3.5. Morphological K-corrections
A primary problem in understanding the galaxy structure-redshift relationship is constraining the effects of the morphological k-correction, whereby galaxy structure changes as a function of wavelength. The main problem is that most deep high resolution imaging is done in the optical, probing up to = 1 µm, allowing for a sampling of the rest-frame optical, < 4000 Å, only up to z ~ 1.5. At redshifts higher than this we begin to sample rest-frame ultraviolet light from galaxies. For galaxies at z ~ 3, for example, the z-band filter (F850L) (the reddest GOODS and ACS Hubble Ultra Deep Field filter) samples ~ 2500 Å, the near ultraviolet, where only young stars with ages < 100 Myrs are sampled.

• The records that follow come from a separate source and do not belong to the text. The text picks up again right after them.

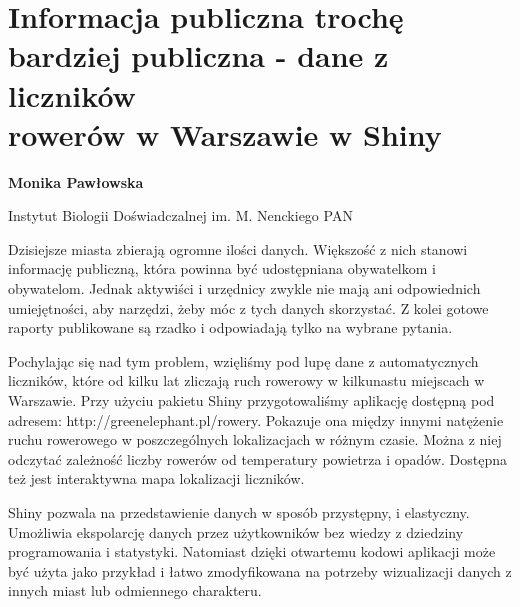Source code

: \documentclass[\main/boa.tex]{subfiles}
\begin{document}
\section[Informacja publiczna trochę bardziej publiczna - dane z liczników rowerów \\ w Warszawie w Shiny]{Informacja publiczna trochę bardziej publiczna - dane z liczników \\ rowerów w Warszawie w Shiny}

\begin{minipage}{0.915\textwidth}
	\centering
  {\bf {}  Monika Pawłowska}
\end{minipage}


\begin{affiliations}
\begin{minipage}{0.915\textwidth}
\centering
Instytut Biologii Doświadczalnej im. M. Nenckiego PAN   \\[-2pt]
\end{minipage}
\end{affiliations}

\vskip 0.3cm

 Dzisiejsze miasta zbierają ogromne ilości danych. Większość z nich stanowi informację publiczną, która powinna być udostępniana obywatelkom i obywatelom. Jednak aktywiści i urzędnicy zwykle nie mają ani odpowiednich umiejętności, aby narzędzi, żeby móc z tych danych skorzystać. Z kolei gotowe raporty publikowane są rzadko i odpowiadają tylko na wybrane pytania.
 
 Pochylając się nad tym problem, wzięliśmy pod lupę dane z automatycznych liczników, które od kilku lat zliczają ruch rowerowy w kilkunastu miejscach w Warszawie. Przy użyciu pakietu Shiny przygotowaliśmy aplikację dostępną pod adresem: \break http://greenelephant.pl/rowery. Pokazuje ona między innymi natężenie ruchu rowerowego w poszczególnych lokalizacjach w różnym czasie. Można z niej odczytać zależność liczby rowerów od temperatury powietrza i opadów. Dostępna też jest interaktywna mapa lokalizacji liczników.
 
 Shiny pozwala na przedstawienie danych w sposób przystępny, i elastyczny. Umożliwia ekspolarcję danych przez użytkowników bez wiedzy z dziedziny programowania i statystyki. Natomiast dzięki otwartemu kodowi aplikacji może być użyta jako przykład i łatwo zmodyfikowana na potrzeby wizualizacji danych z innych miast lub odmiennego charakteru.
\end{document}
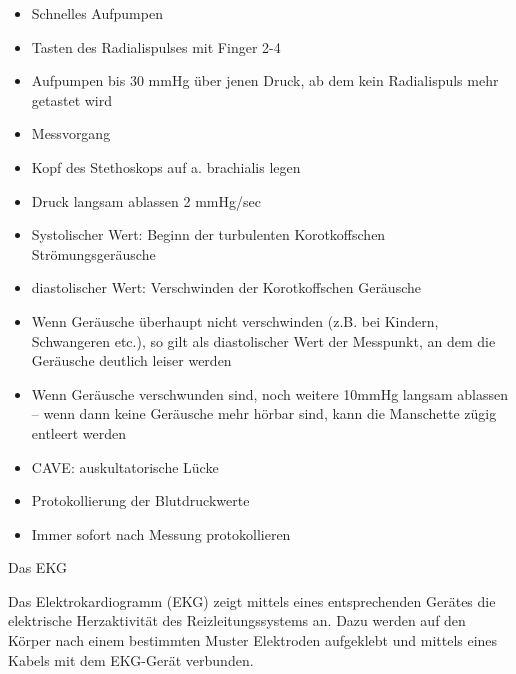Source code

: \documentclass{article}
\begin{document}
\begin{itemize}
\item Schnelles Aufpumpen

\item Tasten des Radialispulses mit Finger 2-4

\item Aufpumpen bis 30 mmHg \"uber jenen Druck, ab dem kein Radialispuls
mehr getastet wird

\end{itemize}
\begin{itemize}
\item Messvorgang

\end{itemize}
\begin{itemize}
\item Kopf des Stethoskops auf a. brachialis legen

\item Druck langsam ablassen 2 mmHg/sec

\item Systolischer Wert: Beginn der turbulenten Korotkoffschen
Str\"omungsger\"ausche

\item diastolischer Wert: Verschwinden der Korotkoffschen Ger\"ausche

\item Wenn Ger\"ausche \"uberhaupt nicht verschwinden (z.B. bei Kindern,
Schwangeren etc.), so gilt als diastolischer Wert der Messpunkt, an dem
die Ger\"ausche deutlich leiser werden

\item Wenn Ger\"ausche verschwunden sind, noch weitere 10mmHg langsam
ablassen -- wenn dann keine Ger\"ausche mehr h\"orbar sind, kann die
Manschette z\"ugig entleert werden

\item CAVE: auskultatorische L\"ucke

\end{itemize}
\begin{itemize}
\item Protokollierung der Blutdruckwerte

\end{itemize}
\begin{itemize}
\item Immer sofort nach Messung protokollieren

\end{itemize}
Das EKG

Das Elektrokardiogramm (EKG) zeigt mittels eines entsprechenden
Ger\"ates die elektrische Herzaktivit\"at des Reizleitungssystems an.
Dazu werden auf den K\"orper nach einem bestimmten Muster Elektroden
aufgeklebt und mittels eines Kabels mit dem EKG-Ger\"at verbunden. 
\end{document}
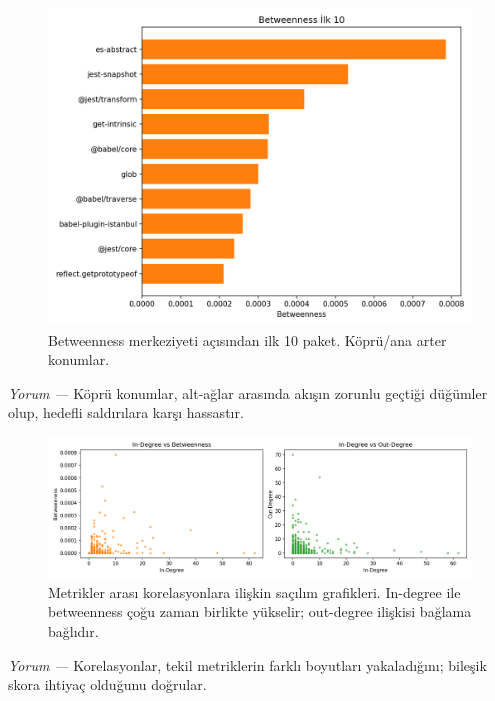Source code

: \documentclass[11pt,a4paper]{article}
\begin{document}
\begin{figure}[H]
  \centering
  \includegraphics{top10_betweenness.png}
  \caption{Betweenness merkeziyeti açısından ilk 10 paket. Köprü/ana arter konumlar.}
\end{figure}
\textit{Yorum —} Köprü konumlar, alt-ağlar arasında akışın zorunlu geçtiği düğümler olup, hedefli saldırılara karşı hassastır.

\begin{figure}[H]
  \centering
  \includegraphics{scatter_correlations.png}
  \caption{Metrikler arası korelasyonlara ilişkin saçılım grafikleri. In-degree ile betweenness çoğu zaman birlikte yükselir; out-degree ilişkisi bağlama bağlıdır.}
\end{figure}
\textit{Yorum —} Korelasyonlar, tekil metriklerin farklı boyutları yakaladığını; bileşik skora ihtiyaç olduğunu doğrular.
\end{document}
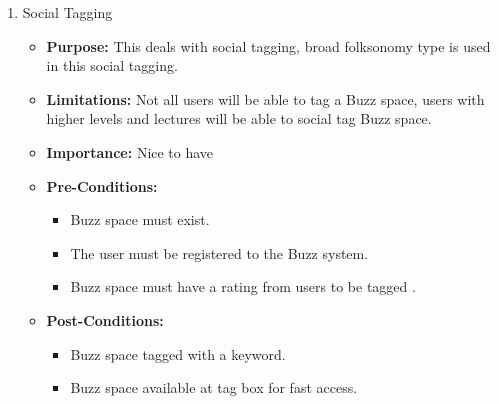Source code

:\documentclass[11pt]{article}
\begin{document}
\begin{enumerate}
				















\item Social Tagging 
\begin{itemize}
\item \textbf{Purpose:}
This deals with social tagging, broad folksonomy type is used in this social tagging.
\item\textbf{Limitations: } 
Not all users will be able to tag a Buzz space, users with higher levels and lectures will be able to social tag Buzz space.

\item \textbf{Importance:} Nice to have
\item \textbf{Pre-Conditions: }
	\begin{itemize}
		\item Buzz space must exist.
		\item The user must be registered to the Buzz system.
		\item Buzz space must have a rating from users to be tagged .
	\end{itemize}

\item \textbf{Post-Conditions: }
	\begin{itemize}
	\item Buzz space tagged with a keyword.
	\item Buzz space available at tag box for fast access.
	\end{itemize}
\end{itemize}


\end{enumerate}
\end{document}

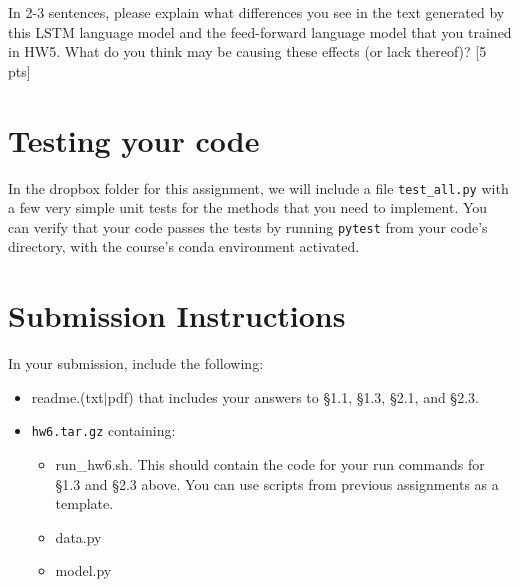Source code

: \documentclass[11pt]{article}
\begin{document}
\vspace{2em}
 In 2-3 sentences, please explain what differences you see in the text generated by this LSTM language model and the feed-forward language model that you trained in HW5. What do you think may be causing these effects (or lack thereof)? \hfill [5 pts]

\section{Testing your code}

In the dropbox folder for this assignment, we will include a file \texttt{test\_all.py} with a few very simple unit tests for the methods that you need to implement.  You can verify that your code passes the tests by running \texttt{pytest} from your code's directory, with the course's conda environment activated.


\section*{Submission Instructions}

In your submission, include the following:
\begin{itemize}
  \item readme.(txt$\mid$pdf) that includes your answers to \S1.1, \S1.3, \S2.1, and \S2.3. 
  \item \texttt{hw6.tar.gz} containing:
  \begin{itemize}
    \item run\_hw6.sh.  This should contain the code for your run commands for \S1.3 and \S2.3 above.  You can use scripts from previous assignments as a template.
    \item data.py
    \item model.py
  \end{itemize}
\end{itemize}
\end{document}
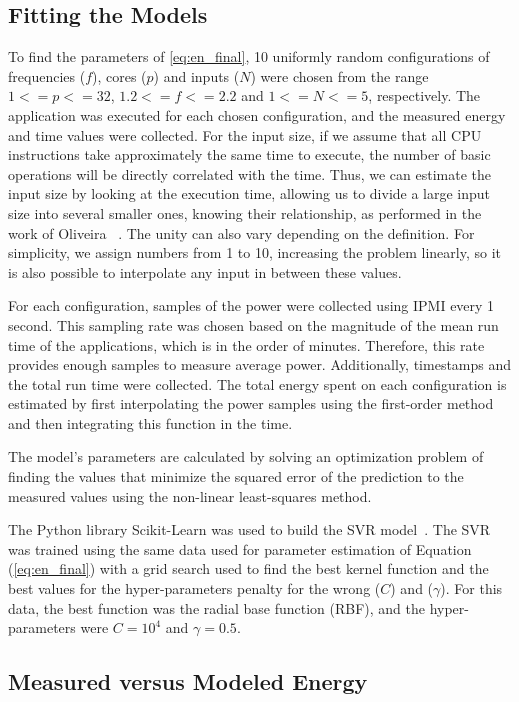 \subsection{Fitting the Models} \label{subsec:fitting}
To find the parameters of  \cref{eq:en_final}, 10 uniformly random configurations of frequencies ($f$), cores ($p$) and inputs ($N$) were chosen from the range $1<=p<=32$, $1.2<=f<=2.2$ and $1<=N<=5$, respectively. The application was executed for each chosen configuration, and the measured energy and time values were collected. For the input size, if we assume that all CPU instructions take approximately the same time to execute, the number of basic operations will be directly correlated with the time. Thus, we can estimate the input size by looking at the execution time, allowing us to divide a large input size into several smaller ones, knowing their relationship, as performed in the work of Oliveira ~\cite{Oliveira2018ApplicationCharacterization}. The unity can also vary depending on the definition. For simplicity, we assign numbers from 1 to 10, increasing the problem linearly, so it is also possible to interpolate any input in between these values.

For each configuration, samples of the power were collected using IPMI every 1 second. This sampling rate was chosen based on the magnitude of the mean run time of the applications, which is in the order of minutes. Therefore, this rate provides enough samples to measure average power. Additionally, timestamps and the total run time were collected. The total energy spent on each configuration is estimated by first interpolating the power samples using the first-order method and then integrating this function in the time.

The model's parameters are calculated by solving an optimization problem of finding the values that minimize the squared error of the prediction to the measured values using the non-linear least-squares method.

The Python library Scikit-Learn was used to build the SVR model~\cite{Pedregosa2011Scikit-learn:Python}. The SVR was trained using the same data used for parameter estimation of Equation (\ref{eq:en_final}) %
with a grid search used to find the best kernel function and the best values for the hyper-parameters penalty for the wrong ($C$) and ($\gamma$). For this data, the best function was the radial base function (RBF), and the hyper-parameters were $C=10^4$ and $\gamma=0.5$.


\subsection{Measured versus Modeled Energy}
\label{subsec:measuredversusmodeledenergy}

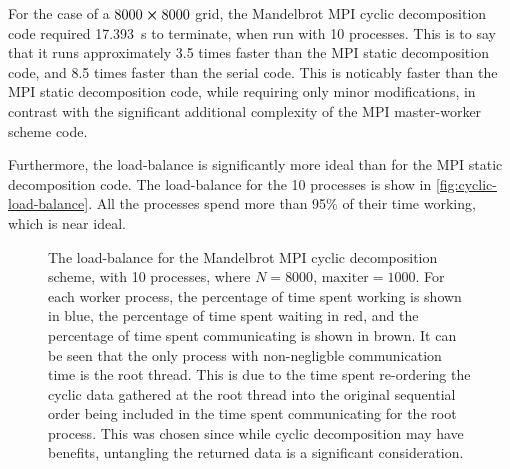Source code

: \documentclass{article}
\begin{document}
For the case of a $8000 \cross 8000$ grid, the Mandelbrot MPI cyclic
decomposition code required \SI{17.393}{\second} to terminate, when run with 10
processes.
This is to say that it runs approximately 3.5 times faster than the MPI static
decomposition code, and 8.5 times faster than the serial code.
This is noticably faster than the MPI static decomposition code, while requiring
only minor modifications, in contrast with the significant additional complexity
of the MPI master-worker scheme code.

Furthermore, the load-balance is significantly more ideal than for the MPI
static decomposition code.
The load-balance for the 10 processes is show in
\autoref{fig:cyclic-load-balance}.
All the processes spend more than 95\% of their time working, which is near
ideal.
\begin{figure}[h]
  \centering
  \caption{The load-balance for the Mandelbrot MPI cyclic decomposition scheme,
    with 10 processes, where $N = 8000$, $\mathrm{maxiter} = 1000$. For each
    worker process, the percentage of time spent working is shown in blue, the
    percentage of time spent waiting in red, and the percentage of time spent
    communicating is shown in brown. It can be seen that the only process with
    non-negligble communication time is the root thread. This is due to the time
    spent re-ordering the cyclic data gathered at the root thread into the
    original sequential order being included in the time spent communicating for
    the root process. This was chosen since while cyclic decomposition may have
    benefits, untangling the returned data is a significant consideration.}
  \label{fig:cyclic-load-balance}
\end{figure}
\end{document}
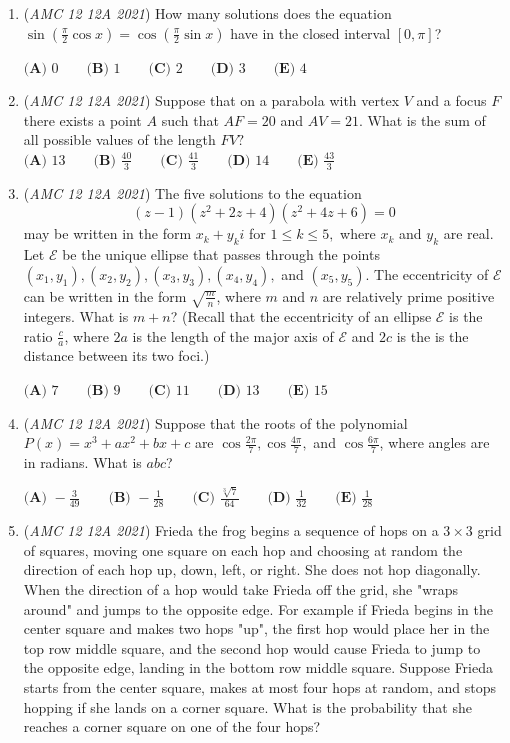 \begin{enumerate}
 $\textbf{(A) }\frac{17}{32} \qquad \textbf{(B) }\frac{11}{16} \qquad \textbf{(C) }\frac79 \qquad \textbf{(D) }\frac76\qquad \textbf{(E) }\frac{25}{11}$


	\item (\textit{AMC 12 12A 2021}) How many solutions does the equation $\sin \left( \frac{\pi}2 \cos x\right)=\cos \left( \frac{\pi}2 \sin x\right)$ have in the closed interval $[0,\pi]$?


 $\textbf{(A) }0 \qquad \textbf{(B) }1 \qquad \textbf{(C) }2 \qquad \textbf{(D) }3\qquad \textbf{(E) }4$


	\item (\textit{AMC 12 12A 2021}) Suppose that on a parabola with vertex $V$ and a focus $F$ there exists a point $A$ such that $AF=20$ and $AV=21$. What is the sum of all possible values of the length $FV?$
$\textbf{(A) }13 \qquad \textbf{(B) }\frac{40}3 \qquad \textbf{(C) }\frac{41}3 \qquad \textbf{(D) }14\qquad \textbf{(E) }\frac{43}3$


	\item (\textit{AMC 12 12A 2021}) The five solutions to the equation
 \[(z-1)(z^2+2z+4)(z^2+4z+6)=0\] may be written in the form $x_k+y_ki$ for $1\le k\le 5,$ where $x_k$ and $y_k$ are real. Let $\mathcal E$ be the unique ellipse that passes through the points $(x_1,y_1),(x_2,y_2),(x_3,y_3),(x_4,y_4),$ and $(x_5,y_5)$. The eccentricity of $\mathcal E$ can be written in the form $\sqrt{\frac mn}$, where $m$ and $n$ are relatively prime positive integers. What is $m+n$? (Recall that the eccentricity of an ellipse $\mathcal E$ is the ratio $\frac ca$, where $2a$ is the length of the major axis of $\mathcal E$ and $2c$ is the is the distance between its two foci.)


 $\textbf{(A) }7 \qquad \textbf{(B) }9 \qquad \textbf{(C) }11 \qquad \textbf{(D) }13\qquad \textbf{(E) }15$


	\item (\textit{AMC 12 12A 2021}) Suppose that the roots of the polynomial $P(x)=x^3+ax^2+bx+c$ are $\cos \frac{2\pi}7,\cos \frac{4\pi}7,$ and $\cos \frac{6\pi}7$, where angles are in radians. What is $abc$?


 $\textbf{(A) }{-}\frac{3}{49} \qquad \textbf{(B) }{-}\frac{1}{28} \qquad \textbf{(C) }\frac{\sqrt[3]7}{64} \qquad \textbf{(D) }\frac{1}{32}\qquad \textbf{(E) }\frac{1}{28}$


	\item (\textit{AMC 12 12A 2021}) Frieda the frog begins a sequence of hops on a $3\times3$ grid of squares, moving one square on each hop and choosing at random the direction of each hop up, down, left, or right. She does not hop diagonally. When the direction of a hop would take Frieda off the grid, she "wraps around" and jumps to the opposite edge. For example if Frieda begins in the center square and makes two hops "up", the first hop would place her in the top row middle square, and the second hop would cause Frieda to jump to the opposite edge, landing in the bottom row middle square. Suppose Frieda starts from the center square, makes at most four hops at random, and stops hopping if she lands on a corner square. What is the probability that she reaches a corner square on one of the four hops?



\end{enumerate}
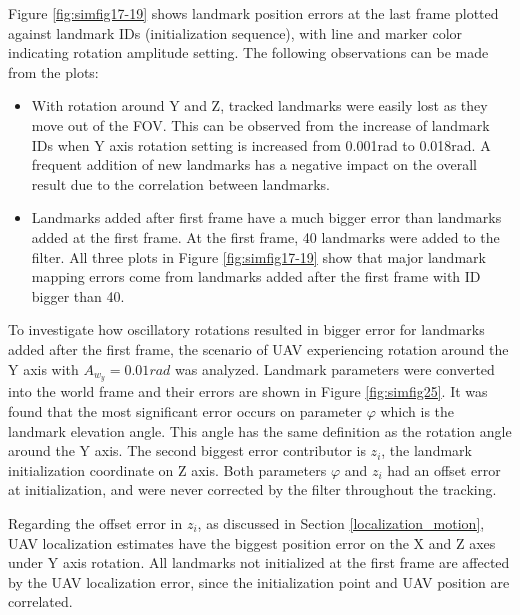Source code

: Figure \ref{fig:simfig17-19} shows landmark position errors at
the last frame plotted against landmark IDs (initialization
sequence), with line and marker color indicating rotation amplitude
setting. The following observations can be made from the plots:

\begin{itemize}
  \item With rotation around Y and Z, tracked landmarks were easily lost
  as they move out of the FOV. This can be observed from the increase of
  landmark IDs when Y axis rotation setting is increased from 0.001rad to
  0.018rad. A frequent addition of new landmarks has a negative impact on
  the overall result due to the correlation between landmarks.
  \item Landmarks added after first frame have a much bigger error than
  landmarks added at the first frame. At the first frame, 40 landmarks were
  added to the filter. All three plots in Figure \ref{fig:simfig17-19}
  show that major landmark mapping errors come from landmarks added
  after the first frame with ID bigger than 40.
\end{itemize}
\FloatBarrier

To investigate how oscillatory rotations resulted in bigger error for
landmarks added after the first frame, the scenario of UAV
experiencing rotation around the Y axis with $A_{w_y}=0.01rad$ was
analyzed. Landmark parameters were converted into the world frame and
their errors are shown in Figure \ref{fig:simfig25}. It was found that
the most significant error occurs on parameter $\varphi$ which is the
landmark elevation angle. This angle has the same definition as the
rotation angle around the Y axis. The second biggest error contributor
is $z_i$, the landmark initialization coordinate on Z axis. Both
parameters $\varphi$ and $z_i$ had an offset error at initialization, and
were never corrected by the filter throughout the tracking.

Regarding the offset error in $z_i$, as discussed in Section
\ref{localization_motion}, UAV localization estimates have the biggest
position error on the X and Z axes under Y axis rotation. All landmarks
not initialized at the first frame are affected by the UAV
localization error, since the initialization point and UAV position
are correlated.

This is potentially a problem because both qualitatively, and quantitatively, galaxies have very different structures in their rest-frame optical and UV light (e.g., Bohlin et al. 1991; Kuchinski et al. 2001; Windhorst et al. 2002; Papovich et al. 2003). The largest differences are found for galaxies that are composed of old and young stellar components which are not spatially mixed, such as early type spirals or Hubble classifications Sa and Sb (e.g., Windhorst et al. 2002). The one type of galaxy that looks nearly identical at UV and optical wavelengths are starbursting galaxies, or galaxies whose structures are dominated by star formation (e.g., Conselice et al. 2000c; Windhorst et al. 2002).
Similarly, when examining galaxies at different redshifts, there are different types of morphological k-corrections, depending on the redshift and galaxy type. At z < 1.5 morphological k-corrections are not an issue as we are able to sample rest-frame optical light from galaxies. At higher redshifts the NICMOS camera on HST allows us to determine the rest-frame optical structures and morphologies, although only limited field coverage exists (e.g., Dickinson et al. 2000). The result of this imaging is that galaxies that look irregular and distorted in the rest-frame UV also appear distorted in the rest-frame optical (Teplitz et al. 1998; Thompson et al. 1999), with some possible and important exceptions (e.g., Giavalisco 2002; Labbe et al. 2003; Conselice et al. 2004a, b). While these are rare systems, they do exist, and examples of morphologically selected ellipticals are found out to z > 2. These normal galaxies will likely become more common as we probe deeper in the infrared with high resolution wide field imaging.